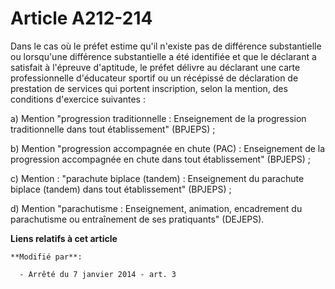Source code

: # Article A212-214

Dans le cas où le préfet estime qu'il n'existe pas de différence substantielle ou lorsqu'une différence substantielle a été
identifiée et que le déclarant a satisfait à l'épreuve d'aptitude, le préfet délivre au déclarant une carte professionnelle
d'éducateur sportif ou un récépissé de déclaration de prestation de services qui portent inscription, selon la mention, des
conditions d'exercice suivantes : 

a) Mention "progression traditionnelle : Enseignement de la progression traditionnelle dans tout établissement" (BPJEPS) ;  

b) Mention "progression accompagnée en chute (PAC) : Enseignement de la progression accompagnée en chute dans tout
établissement" (BPJEPS) ; 

c) Mention : "parachute biplace (tandem) : Enseignement du parachute biplace (tandem) dans tout établissement" (BPJEPS) ; 

d) Mention "parachutisme : Enseignement, animation, encadrement du parachutisme ou entraînement de ses pratiquants" (DEJEPS).

**Liens relatifs à cet article**

	**Modifié par**:

	  - Arrêté du 7 janvier 2014 - art. 3
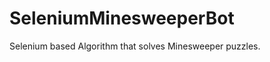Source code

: # SeleniumMinesweeperBot

Selenium based Algorithm that solves Minesweeper puzzles.

<gif src = "https://i.imgur.com/9SSn86J.gifv">
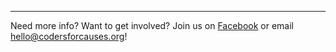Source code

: ---

Need more info? Want to get involved? Join us on [Facebook](https://facebook.com/groups/codersforcauses) or email [hello@codersforcauses.org](mailto:hello@codersforcauses.org)!
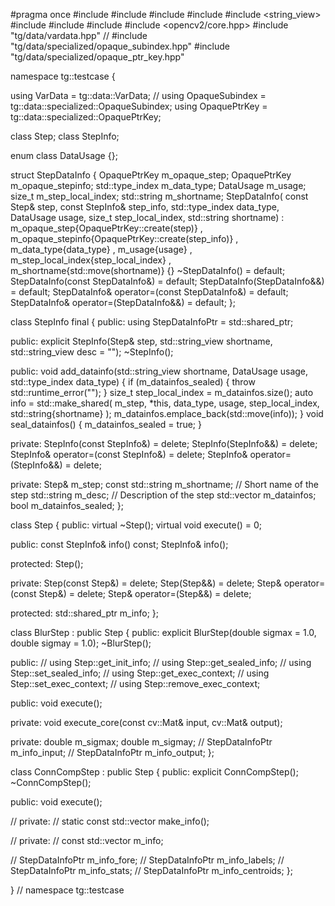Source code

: #pragma once
#include <cstdint>
#include <mutex>
#include <memory>
#include <string>
#include <string_view>
#include <vector>
#include <typeinfo>
#include <typeindex>
#include <opencv2/core.hpp>
#include "tg/data/vardata.hpp"
// #include "tg/data/specialized/opaque_subindex.hpp"
#include "tg/data/specialized/opaque_ptr_key.hpp"

namespace tg::testcase
{

using VarData = tg::data::VarData;
// using OpaqueSubindex = tg::data::specialized::OpaqueSubindex;
using OpaquePtrKey = tg::data::specialized::OpaquePtrKey;

class Step;
class StepInfo;

enum class DataUsage
{};

struct StepDataInfo
{
    OpaquePtrKey m_opaque_step;
    OpaquePtrKey m_opaque_stepinfo;
    std::type_index m_data_type;
    DataUsage m_usage;
    size_t m_step_local_index;
    std::string m_shortname;
    StepDataInfo(
        const Step& step, const StepInfo& step_info, std::type_index data_type,
        DataUsage usage, size_t step_local_index, std::string shortname)
        : m_opaque_step{OpaquePtrKey::create(step)}
        , m_opaque_stepinfo{OpaquePtrKey::create(step_info)}
        , m_data_type{data_type}
        , m_usage{usage}
        , m_step_local_index{step_local_index}
        , m_shortname{std::move(shortname)}
    {}
    ~StepDataInfo() = default;
    StepDataInfo(const StepDataInfo&) = default;
    StepDataInfo(StepDataInfo&&) = default;
    StepDataInfo& operator=(const StepDataInfo&) = default;
    StepDataInfo& operator=(StepDataInfo&&) = default;
};

class StepInfo final
{
public:
    using StepDataInfoPtr = std::shared_ptr<StepDataInfo>;

public:
    explicit StepInfo(Step& step, std::string_view shortname, std::string_view desc = "");
    ~StepInfo();

public:
    void add_datainfo(std::string_view shortname, DataUsage usage, std::type_index data_type)
    {
        if (m_datainfos_sealed)
        {
            throw std::runtime_error("");
        }
        size_t step_local_index = m_datainfos.size();
        auto info = std::make_shared<StepDataInfo>(
            m_step,
            *this,
            data_type,
            usage,
            step_local_index,
            std::string{shortname}
        );
        m_datainfos.emplace_back(std::move(info));
    }
    void seal_datainfos()
    {
        m_datainfos_sealed = true;
    }

private:
    StepInfo(const StepInfo&) = delete;
    StepInfo(StepInfo&&) = delete;
    StepInfo& operator=(const StepInfo&) = delete;
    StepInfo& operator=(StepInfo&&) = delete;

private:
    Step& m_step;
    const std::string m_shortname;  // Short name of the step
    std::string m_desc;       // Description of the step
    std::vector<StepDataInfoPtr> m_datainfos;
    bool m_datainfos_sealed;
};

class Step
{
public:
    virtual ~Step();
    virtual void execute() = 0;

public:
    const StepInfo& info() const;
    StepInfo& info();

protected:
    Step();

private:
    Step(const Step&) = delete;
    Step(Step&&) = delete;
    Step& operator=(const Step&) = delete;
    Step& operator=(Step&&) = delete;

protected:
    std::shared_ptr<StepInfo> m_info;
};

class BlurStep
    : public Step
{
public:
    explicit BlurStep(double sigmax = 1.0, double sigmay = 1.0);
    ~BlurStep();

public:
    // using Step::get_init_info;
    // using Step::get_sealed_info;
    // using Step::set_sealed_info;
    // using Step::get_exec_context;
    // using Step::set_exec_context;
    // using Step::remove_exec_context;
    
public:
    void execute();

private:
    void execute_core(const cv::Mat& input, cv::Mat& output);

private:
    double m_sigmax;
    double m_sigmay;
    // StepDataInfoPtr m_info_input;
    // StepDataInfoPtr m_info_output;
};

class ConnCompStep
    : public Step
{
public:
    explicit ConnCompStep();
    ~ConnCompStep();

public:
    void execute();

// private:
//     static const std::vector<StaticStepDataInfo> make_info();

// private:
//     const std::vector<StaticStepDataInfo> m_info;

//     StepDataInfoPtr m_info_fore;
//     StepDataInfoPtr m_info_labels;
//     StepDataInfoPtr m_info_stats;
//     StepDataInfoPtr m_info_centroids;
};

} // namespace tg::testcase
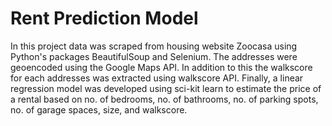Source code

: # Rent Prediction Model

In this project data was scraped from housing website Zoocasa using Python's packages BeautifulSoup and Selenium. The addresses were geoencoded using the Google Maps API.
In addition to this the walkscore for each addresses was extracted using walkscore API. Finally, a linear regression model was developed using sci-kit learn to estimate the price of a rental based on no. of bedrooms, no. of bathrooms, no. of parking spots, no. of garage spaces, size, and walkscore.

○ ○ ○

*Exercise directions*: Repeat exactly the lines above, from the line that contains "# Article A212-214" down through the line that contains "#include <opencv2/core.hpp>". Include both of those lines and none of the pictures.

*Exercise solution*:
: # Article A212-214

Dans le cas où le préfet estime qu'il n'existe pas de différence substantielle ou lorsqu'une différence substantielle a été
identifiée et que le déclarant a satisfait à l'épreuve d'aptitude, le préfet délivre au déclarant une carte professionnelle
d'éducateur sportif ou un récépissé de déclaration de prestation de services qui portent inscription, selon la mention, des
conditions d'exercice suivantes : 

a) Mention "progression traditionnelle : Enseignement de la progression traditionnelle dans tout établissement" (BPJEPS) ;  

b) Mention "progression accompagnée en chute (PAC) : Enseignement de la progression accompagnée en chute dans tout
établissement" (BPJEPS) ; 

c) Mention : "parachute biplace (tandem) : Enseignement du parachute biplace (tandem) dans tout établissement" (BPJEPS) ; 

d) Mention "parachutisme : Enseignement, animation, encadrement du parachutisme ou entraînement de ses pratiquants" (DEJEPS).

**Liens relatifs à cet article**

	**Modifié par**:

	  - Arrêté du 7 janvier 2014 - art. 3
Source code

: # SeleniumMinesweeperBot

Selenium based Algorithm that solves Minesweeper puzzles.

<gif src = "https://i.imgur.com/9SSn86J.gifv">
Source code

: ---

Need more info? Want to get involved? Join us on [Facebook](https://facebook.com/groups/codersforcauses) or email [hello@codersforcauses.org](mailto:hello@codersforcauses.org)!
Source code

: #pragma once
#include <cstdint>
#include <mutex>
#include <memory>
#include <string>
#include <string_view>
#include <vector>
#include <typeinfo>
#include <typeindex>
#include <opencv2/core.hpp>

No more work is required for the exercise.